Instructions for the task = Repeat the records in full and exactly, omitting pictures.

Information =

*****

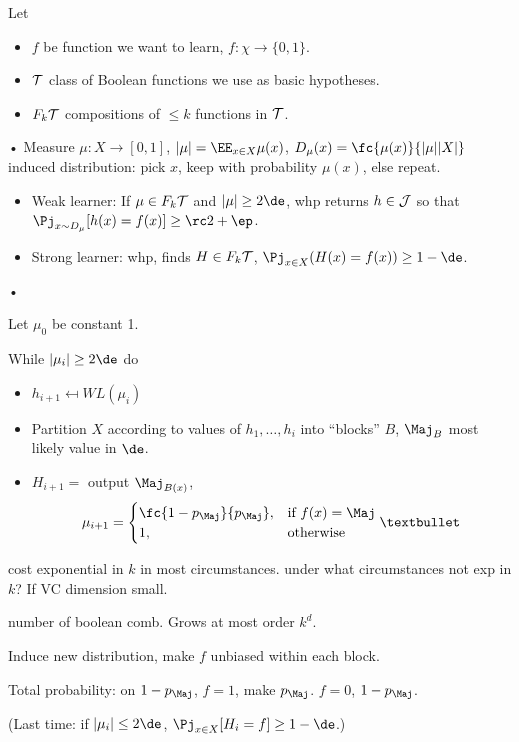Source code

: Let
\begin{itemize}
\item
$f$ be function we want to learn, $f:\chi\to \{0,1\}$.
\item
$\cal T$ class of Boolean functions we use as basic hypotheses.
\item
$F_k\cal T$ compositions of $\le k$ functions in $\cal T$.
\end{itemize}•
Measure $\mu:X\to [0,1]$, $|\mu|=\EE_{x\in X}\mu(x)$, $D_\mu(x)=\fc{\mu(x)}{|\mu||X|}$ induced distribution: pick $x$, keep with probability $\mu(x)$, else repeat. 


\begin{itemize}
\item
Weak learner: If $\mu\in F_k\cal T$ and $|\mu|\ge 2\de$, whp returns $h\in \cal J$ so that $\Pj_{x\sim D_\mu}[h(x) = f(x)] \ge \rc2+\ep$.
\item
Strong learner: whp, finds $H\in F_k \cal T$, $\Pj_{x\in X} (H(x) = f(x)) \ge 1-\de$. 
\end{itemize}•

Let $\mu_0$ be constant 1. 

While $|\mu_i|\ge 2\de$ do
\begin{itemize}
\item
$h_{i+1}\mapsfrom WL(\mu_i)$
\item
Partition $X$ according to values of $h_1,\ldots,h_i$
into ``blocks'' $B$, $\Maj_B$ most likely value in $\de$.
%
\item
$H_{i+1}=$ output $\Maj_{B(x)}$, $$\mu_{i+1} = \begin{cases}
\fc{1-p_{\Maj}}{p_{\Maj}},&\text{if } f(x)=\Maj\\
1,&\text{otherwise}
\end{cases}• $$
\end{itemize}
cost exponential in $k$ in most circumstances. under what circumstances not exp in $k$? If VC dimension small.

number of boolean comb. Grows at most order $k^d$.

Induce new distribution, make $f$ unbiased within each block. 

Total probability: on $1-p_{\Maj}$, $f=1$, make $p_{\Maj}$. $f=0$, $1-p_{\Maj}$.

(Last time: if $|\mu_i|\le 2\de$, $\Pj_{x\in X}[H_i=f]\ge 1-\de$.)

*****

Solution for this task =
Source code

: Let
\begin{itemize}
\item
$f$ be function we want to learn, $f:\chi\to \{0,1\}$.
\item
$\cal T$ class of Boolean functions we use as basic hypotheses.
\item
$F_k\cal T$ compositions of $\le k$ functions in $\cal T$.
\end{itemize}•
Measure $\mu:X\to [0,1]$, $|\mu|=\EE_{x\in X}\mu(x)$, $D_\mu(x)=\fc{\mu(x)}{|\mu||X|}$ induced distribution: pick $x$, keep with probability $\mu(x)$, else repeat. 


\begin{itemize}
\item
Weak learner: If $\mu\in F_k\cal T$ and $|\mu|\ge 2\de$, whp returns $h\in \cal J$ so that $\Pj_{x\sim D_\mu}[h(x) = f(x)] \ge \rc2+\ep$.
\item
Strong learner: whp, finds $H\in F_k \cal T$, $\Pj_{x\in X} (H(x) = f(x)) \ge 1-\de$. 
\end{itemize}•

Let $\mu_0$ be constant 1. 

While $|\mu_i|\ge 2\de$ do
\begin{itemize}
\item
$h_{i+1}\mapsfrom WL(\mu_i)$
\item
Partition $X$ according to values of $h_1,\ldots,h_i$
into ``blocks'' $B$, $\Maj_B$ most likely value in $\de$.
%
\item
$H_{i+1}=$ output $\Maj_{B(x)}$, $$\mu_{i+1} = \begin{cases}
\fc{1-p_{\Maj}}{p_{\Maj}},&\text{if } f(x)=\Maj\\
1,&\text{otherwise}
\end{cases}• $$
\end{itemize}
cost exponential in $k$ in most circumstances. under what circumstances not exp in $k$? If VC dimension small.

number of boolean comb. Grows at most order $k^d$.

Induce new distribution, make $f$ unbiased within each block. 

Total probability: on $1-p_{\Maj}$, $f=1$, make $p_{\Maj}$. $f=0$, $1-p_{\Maj}$.

(Last time: if $|\mu_i|\le 2\de$, $\Pj_{x\in X}[H_i=f]\ge 1-\de$.)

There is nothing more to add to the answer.